At first glance, little in Tomiichi Murayama’s background seemed to have prepared him to lead Japan’s 81st government. He was the modest, quiet son of a fisherman, and a passionate socialist during a period of irrepressible conservative nationalism. The press referred to him as the “good grandpa” and often made more of his characterful eyebrows than his political record in the lead-up to his election.
During his brief, 18-month premiership, however, Murayama would face some of the country’s most historic crises and take steps to repair international relations that had been ailing since the end of the Second World War.
The centrepiece of his foreign policy, and his most enduring legacy, was the 1995 Murayama Statement, a landmark commitment to reconciliation between Japan and the countries it fought and persecuted between 1931 and 1945. Murayama had to fight to get it past his coalition cabinet, which reluctantly endorsed a severely edited version of the speech only after the prime minister threatened to tender his resignation.
In the impassioned statement, delivered on national television on August 15, 1995 — the 50th anniversary of Japan’s Second World War surrender — the prime minister acknowledged that the country’s wartime actions had “caused tremendous damage and suffering to the people of many countries”. He believed that Japan needed to take positive steps to address its darkest historical legacies: “I regard, in a spirit of humility, these irrefutable facts of history, and express here once again my feelings of deep remorse and state my heartfelt apology.”
Reactions to the statement within Japan were initially mixed, but western and Asian nations, including South Korea and China, praised Murayama for breaking the mould of previous postwar Japanese prime ministers.
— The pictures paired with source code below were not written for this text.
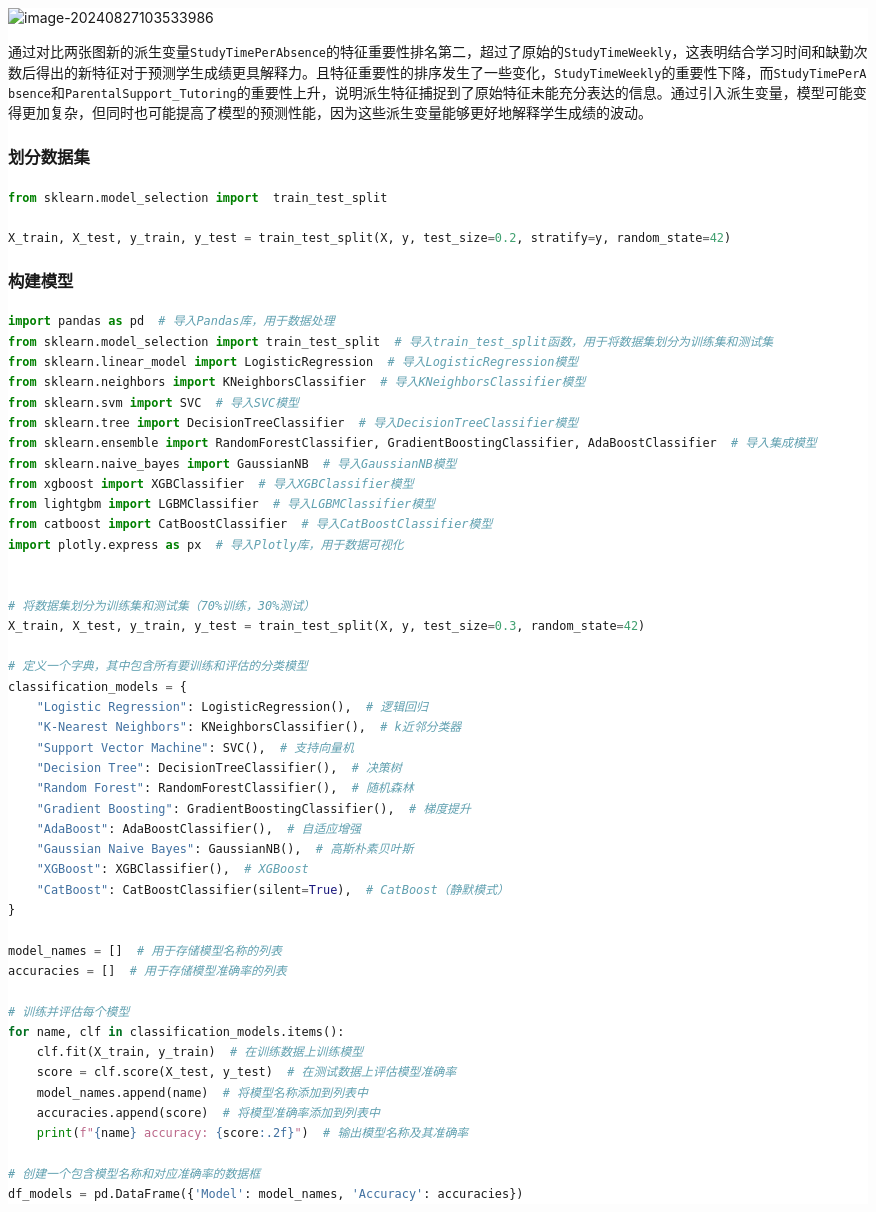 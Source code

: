![image-20240827103533986](C:\Users\Xuliang5262001\AppData\Roaming\Typora\typora-user-images\image-20240827103533986.png)

通过对比两张图新的派生变量`StudyTimePerAbsence`的特征重要性排名第二，超过了原始的`StudyTimeWeekly`，这表明结合学习时间和缺勤次数后得出的新特征对于预测学生成绩更具解释力。且特征重要性的排序发生了一些变化，`StudyTimeWeekly`的重要性下降，而`StudyTimePerAbsence`和`ParentalSupport_Tutoring`的重要性上升，说明派生特征捕捉到了原始特征未能充分表达的信息。通过引入派生变量，模型可能变得更加复杂，但同时也可能提高了模型的预测性能，因为这些派生变量能够更好地解释学生成绩的波动。

### 划分数据集

```python
from sklearn.model_selection import  train_test_split

X_train, X_test, y_train, y_test = train_test_split(X, y, test_size=0.2, stratify=y, random_state=42)
```

### 构建模型

```python
import pandas as pd  # 导入Pandas库，用于数据处理
from sklearn.model_selection import train_test_split  # 导入train_test_split函数，用于将数据集划分为训练集和测试集
from sklearn.linear_model import LogisticRegression  # 导入LogisticRegression模型
from sklearn.neighbors import KNeighborsClassifier  # 导入KNeighborsClassifier模型
from sklearn.svm import SVC  # 导入SVC模型
from sklearn.tree import DecisionTreeClassifier  # 导入DecisionTreeClassifier模型
from sklearn.ensemble import RandomForestClassifier, GradientBoostingClassifier, AdaBoostClassifier  # 导入集成模型
from sklearn.naive_bayes import GaussianNB  # 导入GaussianNB模型
from xgboost import XGBClassifier  # 导入XGBClassifier模型
from lightgbm import LGBMClassifier  # 导入LGBMClassifier模型
from catboost import CatBoostClassifier  # 导入CatBoostClassifier模型
import plotly.express as px  # 导入Plotly库，用于数据可视化


# 将数据集划分为训练集和测试集（70%训练，30%测试）
X_train, X_test, y_train, y_test = train_test_split(X, y, test_size=0.3, random_state=42)

# 定义一个字典，其中包含所有要训练和评估的分类模型
classification_models = {
    "Logistic Regression": LogisticRegression(),  # 逻辑回归
    "K-Nearest Neighbors": KNeighborsClassifier(),  # k近邻分类器
    "Support Vector Machine": SVC(),  # 支持向量机
    "Decision Tree": DecisionTreeClassifier(),  # 决策树
    "Random Forest": RandomForestClassifier(),  # 随机森林
    "Gradient Boosting": GradientBoostingClassifier(),  # 梯度提升
    "AdaBoost": AdaBoostClassifier(),  # 自适应增强
    "Gaussian Naive Bayes": GaussianNB(),  # 高斯朴素贝叶斯
    "XGBoost": XGBClassifier(),  # XGBoost
    "CatBoost": CatBoostClassifier(silent=True),  # CatBoost（静默模式）
}

model_names = []  # 用于存储模型名称的列表
accuracies = []  # 用于存储模型准确率的列表

# 训练并评估每个模型
for name, clf in classification_models.items():
    clf.fit(X_train, y_train)  # 在训练数据上训练模型
    score = clf.score(X_test, y_test)  # 在测试数据上评估模型准确率
    model_names.append(name)  # 将模型名称添加到列表中
    accuracies.append(score)  # 将模型准确率添加到列表中
    print(f"{name} accuracy: {score:.2f}")  # 输出模型名称及其准确率

# 创建一个包含模型名称和对应准确率的数据框
df_models = pd.DataFrame({'Model': model_names, 'Accuracy': accuracies})

```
They recognised his genuine belief in reconciliation and his deep commitment to coming to terms with the devastation Japan’s pre-war and wartime actions had wreaked across east Asia.
Tomiichi Murayama was born in 1924, the seventh of 11 children, in Sumiyoshi, a fishing village in Oita prefecture on Kyushu, the southernmost major island of Japan. Most of his primary school classmates were sent straight off to work in a country racked with economic privation, but Murayama moved from Oita up to Tokyo, a far-from-easy journey in the midst of the Pacific War. There he worked during the day and attended evening classes at Tokyo Municipal School of Commerce before earning a place at the city’s Meiji University.

Murayama reviewing Japan’s self-defence force in 1994. He faced conflict with anti-war members of his Japan Socialist Party
AP
He began studying at the faculty of politics and economics in 1942, and in 1945 he witnessed the devastating firebombing that destroyed a quarter of the capital’s buildings and killed an estimated 94,000 people. The war left Murayama a committed pacifist and a socialist.
He sought and eventually won election to Oita city council, and in 1955 joined the newly reconstituted Japan Socialist Party (JSP). After three successive terms in office in the Oita Prefectural Assembly, Murayama progressed beyond local politics to fight and win a seat in the Diet, Japan’s parliament. He gravitated to the social and labour committee in the Diet, where he showed a strong interest in labour issues, welfare, pensions and health, and was involved in efforts to combat Japan’s emerging Aids epidemic.
The JSP was offered an unlikely coalition in 1994 after the conservative Liberal Democratic Party (LDP) — which had dominated Japanese politics almost continuously since 1955 — lost its majority for the first time in nearly 40 years. The LDP would remain the largest power in the cabinet, but in return for its role in the coalition the JSP would be able to name a premier. Murayama was made leader of the JSP in 1993, and so it fell to him to helm the fragile new partnership as prime minister.
From the start, he was not expected to survive long in office. Financial markets were still reeling from the recent asset price bubble. Then in January 1995, only six months into Murayama’s term, the Great Hanshin Earthquake hit. It destroyed 150,000 buildings, killed more than 6,400 people and left 400,000 more without gas, water or electricity. Estimates of the losses and damage caused by the earthquake exceeded £140 billion, or 5 per cent of Japan’s GDP, making it the most expensive natural disaster in history at the time.
The prime minister visited the affected area and, despite his experience of wartime bombings, he was overwhelmed by the scale of the devastation he witnessed. The government’s slow response to the crisis and its refusal to accept international offers of technical rescue services were later widely criticised. Particularly damning was the discovery that a yakuza syndicate had taken on the role of distributing food and supplies in the absence of any proper government aid response directly after the quake.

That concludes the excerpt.